Environmental data can be extracted directly from rasters, assuming x-y coordinates of sites are provided in either a site-species table (table type 1) or as a x-y species list (table type 2). The formatsitepair function assumes that the coordinates of the sites are in the same coordinate system as the raster layers.

# environmental raster data
rastFile <- system.file("./extdata/stackedVars.grd", package="gdm")
envRast <- stack(rastFile)

gdmTab.rast <- formatsitepair(sppTab, bioFormat=2, XColumn="Long", YColumn="Lat", 
                             sppColumn="species", siteColumn="site", predData=envRast)

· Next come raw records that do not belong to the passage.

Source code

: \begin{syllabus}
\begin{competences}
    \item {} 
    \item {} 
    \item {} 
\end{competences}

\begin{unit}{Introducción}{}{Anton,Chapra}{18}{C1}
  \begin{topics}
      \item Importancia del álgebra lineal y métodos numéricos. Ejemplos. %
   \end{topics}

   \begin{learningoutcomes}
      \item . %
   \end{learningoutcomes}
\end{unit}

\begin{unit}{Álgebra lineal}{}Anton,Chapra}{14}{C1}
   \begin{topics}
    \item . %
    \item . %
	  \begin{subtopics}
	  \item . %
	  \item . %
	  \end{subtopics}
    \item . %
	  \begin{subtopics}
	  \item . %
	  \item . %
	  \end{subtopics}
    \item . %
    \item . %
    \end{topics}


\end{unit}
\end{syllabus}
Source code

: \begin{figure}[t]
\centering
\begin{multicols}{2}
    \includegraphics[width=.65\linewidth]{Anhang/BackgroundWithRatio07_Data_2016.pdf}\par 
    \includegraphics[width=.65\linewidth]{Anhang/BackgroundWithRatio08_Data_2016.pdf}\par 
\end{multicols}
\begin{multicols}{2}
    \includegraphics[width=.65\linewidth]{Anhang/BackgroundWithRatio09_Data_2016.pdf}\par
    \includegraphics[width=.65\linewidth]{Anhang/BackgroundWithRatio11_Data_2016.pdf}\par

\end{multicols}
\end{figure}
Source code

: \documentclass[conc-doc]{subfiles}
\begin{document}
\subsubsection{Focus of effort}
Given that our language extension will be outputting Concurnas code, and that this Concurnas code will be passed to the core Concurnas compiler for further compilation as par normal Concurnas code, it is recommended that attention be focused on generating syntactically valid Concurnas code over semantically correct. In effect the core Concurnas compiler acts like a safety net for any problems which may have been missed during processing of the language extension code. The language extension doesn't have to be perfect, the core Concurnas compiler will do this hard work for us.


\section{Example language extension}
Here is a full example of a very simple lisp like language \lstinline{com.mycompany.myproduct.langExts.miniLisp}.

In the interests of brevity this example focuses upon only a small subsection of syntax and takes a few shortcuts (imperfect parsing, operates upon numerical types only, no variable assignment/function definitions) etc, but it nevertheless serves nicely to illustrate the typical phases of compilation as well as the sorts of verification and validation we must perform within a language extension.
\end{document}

# make sure there are no NA values 
# e.g., if some sites do not intersect the rasters
sum(is.na(gdmTab.rast))
## [1] 465
gdmTab.rast <- na.omit(gdmTab.rast)

Dealing with biases associated with presence-only data

The ideal biological data for fitting a GDM are occurrence records (presence-absence or abundance) from a network of sites where all species (from one or more taxonomic groups) have been intensively sampled such that compositional dissimilarity can be reliably estimated between sites. However most species data are collected as part of ad hoc surveys and are presence-only. Under these circumstances, there is no systematic surveying and no sites per se, but rather grid cells with some number of occurrence records depending on the number of species observed, with many grid cells having none, a few, or even a single species record. When under-sampled sites are used to calculate compositional dissimilarity, erroneously high values will result, which will bias the model.

The formatsitepair function provides a few options for dealing with this potential bias, including (i) weighting sites relative to the number of species observed (weightType="richness"), (ii) removing sites with few species (e.g., speciesFilter=10) or (iii) both. Decisions regarding which approach to use will depend on the nature of the data and study system. See (Ferrier S et al. 2007) for further discussion.

# weight by site richness
gdmTab.rw <- formatsitepair(sppTab, bioFormat=2, XColumn="Long", YColumn="Lat",
                         sppColumn="species", siteColumn="site", 
                         predData=envTab, weightType="richness")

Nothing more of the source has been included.